Aim of the exercise. From the entries below, copy exactly the lines from the one that contains "<dbl> 5.38669e-32, 1.00000e+00" through the one that contains "a &= -0.414046 - 1.292080 I \\", both included, and only those.

[Records from a data source]
○ ○ ○ ○ ○

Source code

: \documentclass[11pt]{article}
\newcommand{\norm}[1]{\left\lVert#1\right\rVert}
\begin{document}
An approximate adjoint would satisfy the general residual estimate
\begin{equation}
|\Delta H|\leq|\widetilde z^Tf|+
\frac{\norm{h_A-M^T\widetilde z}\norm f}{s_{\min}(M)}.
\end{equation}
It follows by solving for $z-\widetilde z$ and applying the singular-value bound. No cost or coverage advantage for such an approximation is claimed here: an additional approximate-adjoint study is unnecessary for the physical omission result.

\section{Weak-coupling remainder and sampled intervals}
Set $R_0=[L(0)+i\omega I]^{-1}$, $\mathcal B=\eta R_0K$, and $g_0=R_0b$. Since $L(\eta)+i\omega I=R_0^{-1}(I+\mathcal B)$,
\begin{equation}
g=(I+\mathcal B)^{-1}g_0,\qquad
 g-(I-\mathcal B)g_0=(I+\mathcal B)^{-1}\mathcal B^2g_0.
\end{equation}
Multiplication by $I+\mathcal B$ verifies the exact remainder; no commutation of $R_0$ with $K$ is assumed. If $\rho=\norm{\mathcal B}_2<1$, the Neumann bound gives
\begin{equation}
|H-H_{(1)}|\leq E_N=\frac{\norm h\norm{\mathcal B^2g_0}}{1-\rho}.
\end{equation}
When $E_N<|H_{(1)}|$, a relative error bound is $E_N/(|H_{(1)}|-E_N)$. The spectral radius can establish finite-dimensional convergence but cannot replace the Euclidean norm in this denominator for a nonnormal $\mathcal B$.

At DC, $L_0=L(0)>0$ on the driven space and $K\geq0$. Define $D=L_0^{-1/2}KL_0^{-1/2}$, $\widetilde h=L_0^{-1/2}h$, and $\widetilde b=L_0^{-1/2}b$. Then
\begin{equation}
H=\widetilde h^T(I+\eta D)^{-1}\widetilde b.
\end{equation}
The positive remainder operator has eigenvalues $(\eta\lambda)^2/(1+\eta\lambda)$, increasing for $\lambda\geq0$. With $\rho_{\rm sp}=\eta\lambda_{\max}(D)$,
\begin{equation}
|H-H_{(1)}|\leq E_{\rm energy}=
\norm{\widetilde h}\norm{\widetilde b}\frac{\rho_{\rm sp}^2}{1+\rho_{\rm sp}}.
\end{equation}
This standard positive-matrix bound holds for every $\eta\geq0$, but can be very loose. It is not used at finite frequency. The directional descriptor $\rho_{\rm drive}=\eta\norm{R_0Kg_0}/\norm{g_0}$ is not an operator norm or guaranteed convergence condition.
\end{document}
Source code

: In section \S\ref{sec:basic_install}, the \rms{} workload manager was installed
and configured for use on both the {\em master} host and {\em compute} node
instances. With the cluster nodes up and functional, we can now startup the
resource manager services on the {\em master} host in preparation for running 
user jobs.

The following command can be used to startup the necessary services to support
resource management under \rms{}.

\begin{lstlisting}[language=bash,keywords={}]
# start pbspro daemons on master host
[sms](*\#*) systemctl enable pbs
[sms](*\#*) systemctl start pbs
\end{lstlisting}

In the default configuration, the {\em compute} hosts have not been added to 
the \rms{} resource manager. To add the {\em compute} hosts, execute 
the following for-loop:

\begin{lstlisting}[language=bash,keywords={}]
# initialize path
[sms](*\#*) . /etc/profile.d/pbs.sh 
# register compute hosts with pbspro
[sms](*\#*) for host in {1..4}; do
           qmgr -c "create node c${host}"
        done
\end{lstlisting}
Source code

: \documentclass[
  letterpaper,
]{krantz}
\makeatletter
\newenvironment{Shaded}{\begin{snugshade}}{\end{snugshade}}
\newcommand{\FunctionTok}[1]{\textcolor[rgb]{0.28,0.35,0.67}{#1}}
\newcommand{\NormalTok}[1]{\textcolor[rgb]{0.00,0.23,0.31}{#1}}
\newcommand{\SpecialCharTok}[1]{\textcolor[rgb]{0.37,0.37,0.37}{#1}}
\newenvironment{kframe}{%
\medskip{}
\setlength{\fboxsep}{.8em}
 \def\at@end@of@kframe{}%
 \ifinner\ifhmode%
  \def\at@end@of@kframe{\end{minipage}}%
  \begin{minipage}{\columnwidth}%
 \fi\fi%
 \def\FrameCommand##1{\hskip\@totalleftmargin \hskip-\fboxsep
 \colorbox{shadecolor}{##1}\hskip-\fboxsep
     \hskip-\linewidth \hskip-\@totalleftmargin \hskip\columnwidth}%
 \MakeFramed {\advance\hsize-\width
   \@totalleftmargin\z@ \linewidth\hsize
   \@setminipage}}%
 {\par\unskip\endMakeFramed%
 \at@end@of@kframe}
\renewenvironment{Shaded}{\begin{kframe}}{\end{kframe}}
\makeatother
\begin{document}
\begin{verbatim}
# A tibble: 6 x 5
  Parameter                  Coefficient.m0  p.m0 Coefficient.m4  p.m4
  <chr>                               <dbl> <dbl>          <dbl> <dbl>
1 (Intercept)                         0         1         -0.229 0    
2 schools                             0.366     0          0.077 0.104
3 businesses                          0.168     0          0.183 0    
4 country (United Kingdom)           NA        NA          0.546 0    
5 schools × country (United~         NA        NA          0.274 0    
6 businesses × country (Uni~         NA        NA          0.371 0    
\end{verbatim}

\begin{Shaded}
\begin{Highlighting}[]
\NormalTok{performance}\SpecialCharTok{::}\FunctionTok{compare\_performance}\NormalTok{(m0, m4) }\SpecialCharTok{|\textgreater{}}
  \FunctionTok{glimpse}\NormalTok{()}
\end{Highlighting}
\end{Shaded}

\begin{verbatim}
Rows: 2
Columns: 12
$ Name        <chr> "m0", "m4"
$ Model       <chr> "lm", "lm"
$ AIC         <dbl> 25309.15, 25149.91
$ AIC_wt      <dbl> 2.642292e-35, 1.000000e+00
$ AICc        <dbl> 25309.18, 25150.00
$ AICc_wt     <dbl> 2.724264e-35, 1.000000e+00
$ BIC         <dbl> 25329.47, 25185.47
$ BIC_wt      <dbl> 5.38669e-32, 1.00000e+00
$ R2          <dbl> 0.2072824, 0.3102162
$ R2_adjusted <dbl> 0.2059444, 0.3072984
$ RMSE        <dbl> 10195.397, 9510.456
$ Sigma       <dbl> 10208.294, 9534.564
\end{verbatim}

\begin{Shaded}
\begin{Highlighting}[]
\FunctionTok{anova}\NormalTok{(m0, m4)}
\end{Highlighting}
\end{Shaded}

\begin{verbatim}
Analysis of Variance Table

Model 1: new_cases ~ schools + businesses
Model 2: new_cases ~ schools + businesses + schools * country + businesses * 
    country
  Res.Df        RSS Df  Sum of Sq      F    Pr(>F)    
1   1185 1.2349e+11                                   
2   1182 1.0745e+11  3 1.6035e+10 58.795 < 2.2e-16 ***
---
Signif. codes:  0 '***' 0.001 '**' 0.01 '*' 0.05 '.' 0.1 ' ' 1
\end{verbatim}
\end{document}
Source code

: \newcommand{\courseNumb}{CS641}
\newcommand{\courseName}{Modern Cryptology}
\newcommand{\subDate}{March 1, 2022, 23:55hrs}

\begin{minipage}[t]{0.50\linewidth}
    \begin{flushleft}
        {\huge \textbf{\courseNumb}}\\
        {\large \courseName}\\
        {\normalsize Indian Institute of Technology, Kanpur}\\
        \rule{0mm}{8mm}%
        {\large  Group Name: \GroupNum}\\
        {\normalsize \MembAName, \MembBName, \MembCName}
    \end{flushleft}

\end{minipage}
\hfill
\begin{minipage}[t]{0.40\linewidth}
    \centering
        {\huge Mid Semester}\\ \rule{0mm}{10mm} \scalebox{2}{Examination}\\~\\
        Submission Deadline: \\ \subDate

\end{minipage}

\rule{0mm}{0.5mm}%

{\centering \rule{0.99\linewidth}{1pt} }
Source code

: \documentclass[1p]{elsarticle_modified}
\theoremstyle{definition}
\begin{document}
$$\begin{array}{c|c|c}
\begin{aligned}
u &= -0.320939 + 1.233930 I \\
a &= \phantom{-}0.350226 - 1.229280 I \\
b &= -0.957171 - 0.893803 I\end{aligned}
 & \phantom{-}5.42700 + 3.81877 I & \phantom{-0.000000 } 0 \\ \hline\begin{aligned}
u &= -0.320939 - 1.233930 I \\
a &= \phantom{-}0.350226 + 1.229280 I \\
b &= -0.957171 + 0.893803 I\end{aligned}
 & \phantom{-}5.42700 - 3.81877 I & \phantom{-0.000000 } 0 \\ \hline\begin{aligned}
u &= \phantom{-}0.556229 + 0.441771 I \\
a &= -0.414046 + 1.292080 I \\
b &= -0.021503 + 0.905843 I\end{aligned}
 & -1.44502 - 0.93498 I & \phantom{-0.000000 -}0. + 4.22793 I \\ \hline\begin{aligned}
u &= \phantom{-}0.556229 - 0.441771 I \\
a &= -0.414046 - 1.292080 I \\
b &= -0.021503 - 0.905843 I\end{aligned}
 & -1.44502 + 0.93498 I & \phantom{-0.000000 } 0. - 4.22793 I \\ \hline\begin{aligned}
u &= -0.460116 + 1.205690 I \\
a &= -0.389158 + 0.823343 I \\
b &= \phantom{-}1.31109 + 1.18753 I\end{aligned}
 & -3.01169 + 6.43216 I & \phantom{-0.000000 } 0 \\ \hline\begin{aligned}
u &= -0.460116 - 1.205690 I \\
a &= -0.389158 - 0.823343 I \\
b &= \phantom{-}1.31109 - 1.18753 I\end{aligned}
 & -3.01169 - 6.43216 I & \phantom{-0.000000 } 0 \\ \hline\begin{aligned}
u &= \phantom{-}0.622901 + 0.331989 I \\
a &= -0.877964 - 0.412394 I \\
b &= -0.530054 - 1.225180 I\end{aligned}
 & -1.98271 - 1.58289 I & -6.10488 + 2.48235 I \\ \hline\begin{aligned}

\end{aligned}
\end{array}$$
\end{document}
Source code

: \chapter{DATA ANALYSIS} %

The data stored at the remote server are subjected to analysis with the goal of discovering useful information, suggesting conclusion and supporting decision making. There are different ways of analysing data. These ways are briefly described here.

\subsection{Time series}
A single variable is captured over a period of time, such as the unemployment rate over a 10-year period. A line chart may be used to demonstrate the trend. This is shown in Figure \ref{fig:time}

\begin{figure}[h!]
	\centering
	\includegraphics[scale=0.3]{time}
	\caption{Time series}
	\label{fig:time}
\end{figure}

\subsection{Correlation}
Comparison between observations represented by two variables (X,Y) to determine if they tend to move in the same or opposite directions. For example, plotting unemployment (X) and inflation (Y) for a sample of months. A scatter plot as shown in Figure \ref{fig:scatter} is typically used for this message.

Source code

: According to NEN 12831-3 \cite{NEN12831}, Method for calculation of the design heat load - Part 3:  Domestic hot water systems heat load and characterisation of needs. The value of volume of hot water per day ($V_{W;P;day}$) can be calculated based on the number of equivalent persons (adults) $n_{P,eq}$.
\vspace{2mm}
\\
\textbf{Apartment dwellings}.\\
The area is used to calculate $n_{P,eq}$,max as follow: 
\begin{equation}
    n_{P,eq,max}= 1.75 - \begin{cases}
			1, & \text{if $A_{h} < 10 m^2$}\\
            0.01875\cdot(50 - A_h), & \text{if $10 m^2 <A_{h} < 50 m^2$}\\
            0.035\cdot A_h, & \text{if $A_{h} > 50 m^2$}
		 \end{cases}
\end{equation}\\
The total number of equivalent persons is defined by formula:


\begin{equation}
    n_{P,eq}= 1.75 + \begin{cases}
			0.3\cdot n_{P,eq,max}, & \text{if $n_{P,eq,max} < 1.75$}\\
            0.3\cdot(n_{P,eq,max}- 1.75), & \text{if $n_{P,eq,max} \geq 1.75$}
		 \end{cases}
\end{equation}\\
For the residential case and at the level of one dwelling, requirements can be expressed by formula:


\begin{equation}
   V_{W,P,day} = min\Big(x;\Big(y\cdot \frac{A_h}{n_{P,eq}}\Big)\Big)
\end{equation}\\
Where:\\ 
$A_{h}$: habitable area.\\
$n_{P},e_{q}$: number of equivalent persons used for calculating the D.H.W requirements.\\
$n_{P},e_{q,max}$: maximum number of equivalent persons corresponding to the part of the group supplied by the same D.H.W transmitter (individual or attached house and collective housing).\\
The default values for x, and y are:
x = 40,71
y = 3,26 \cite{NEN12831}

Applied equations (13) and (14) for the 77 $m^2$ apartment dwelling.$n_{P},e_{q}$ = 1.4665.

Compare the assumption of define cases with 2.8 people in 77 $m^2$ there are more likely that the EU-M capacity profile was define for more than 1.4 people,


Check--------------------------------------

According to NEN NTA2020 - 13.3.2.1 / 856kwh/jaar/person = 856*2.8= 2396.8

○ ○ ○ ○ ○

Task output.
$ BIC_wt      <dbl> 5.38669e-32, 1.00000e+00
$ R2          <dbl> 0.2072824, 0.3102162
$ R2_adjusted <dbl> 0.2059444, 0.3072984
$ RMSE        <dbl> 10195.397, 9510.456
$ Sigma       <dbl> 10208.294, 9534.564
\end{verbatim}

\begin{Shaded}
\begin{Highlighting}[]
\FunctionTok{anova}\NormalTok{(m0, m4)}
\end{Highlighting}
\end{Shaded}

\begin{verbatim}
Analysis of Variance Table

Model 1: new_cases ~ schools + businesses
Model 2: new_cases ~ schools + businesses + schools * country + businesses * 
    country
  Res.Df        RSS Df  Sum of Sq      F    Pr(>F)    
1   1185 1.2349e+11                                   
2   1182 1.0745e+11  3 1.6035e+10 58.795 < 2.2e-16 ***
---
Signif. codes:  0 '***' 0.001 '**' 0.01 '*' 0.05 '.' 0.1 ' ' 1
\end{verbatim}
\end{document}
Source code

: \newcommand{\courseNumb}{CS641}
\newcommand{\courseName}{Modern Cryptology}
\newcommand{\subDate}{March 1, 2022, 23:55hrs}

\begin{minipage}[t]{0.50\linewidth}
    \begin{flushleft}
        {\huge \textbf{\courseNumb}}\\
        {\large \courseName}\\
        {\normalsize Indian Institute of Technology, Kanpur}\\
        \rule{0mm}{8mm}%
        {\large  Group Name: \GroupNum}\\
        {\normalsize \MembAName, \MembBName, \MembCName}
    \end{flushleft}

\end{minipage}
\hfill
\begin{minipage}[t]{0.40\linewidth}
    \centering
        {\huge Mid Semester}\\ \rule{0mm}{10mm} \scalebox{2}{Examination}\\~\\
        Submission Deadline: \\ \subDate

\end{minipage}

\rule{0mm}{0.5mm}%

{\centering \rule{0.99\linewidth}{1pt} }
Source code

: \documentclass[1p]{elsarticle_modified}
\theoremstyle{definition}
\begin{document}
$$\begin{array}{c|c|c}
\begin{aligned}
u &= -0.320939 + 1.233930 I \\
a &= \phantom{-}0.350226 - 1.229280 I \\
b &= -0.957171 - 0.893803 I\end{aligned}
 & \phantom{-}5.42700 + 3.81877 I & \phantom{-0.000000 } 0 \\ \hline\begin{aligned}
u &= -0.320939 - 1.233930 I \\
a &= \phantom{-}0.350226 + 1.229280 I \\
b &= -0.957171 + 0.893803 I\end{aligned}
 & \phantom{-}5.42700 - 3.81877 I & \phantom{-0.000000 } 0 \\ \hline\begin{aligned}
u &= \phantom{-}0.556229 + 0.441771 I \\
a &= -0.414046 + 1.292080 I \\
b &= -0.021503 + 0.905843 I\end{aligned}
 & -1.44502 - 0.93498 I & \phantom{-0.000000 -}0. + 4.22793 I \\ \hline\begin{aligned}
u &= \phantom{-}0.556229 - 0.441771 I \\
a &= -0.414046 - 1.292080 I \\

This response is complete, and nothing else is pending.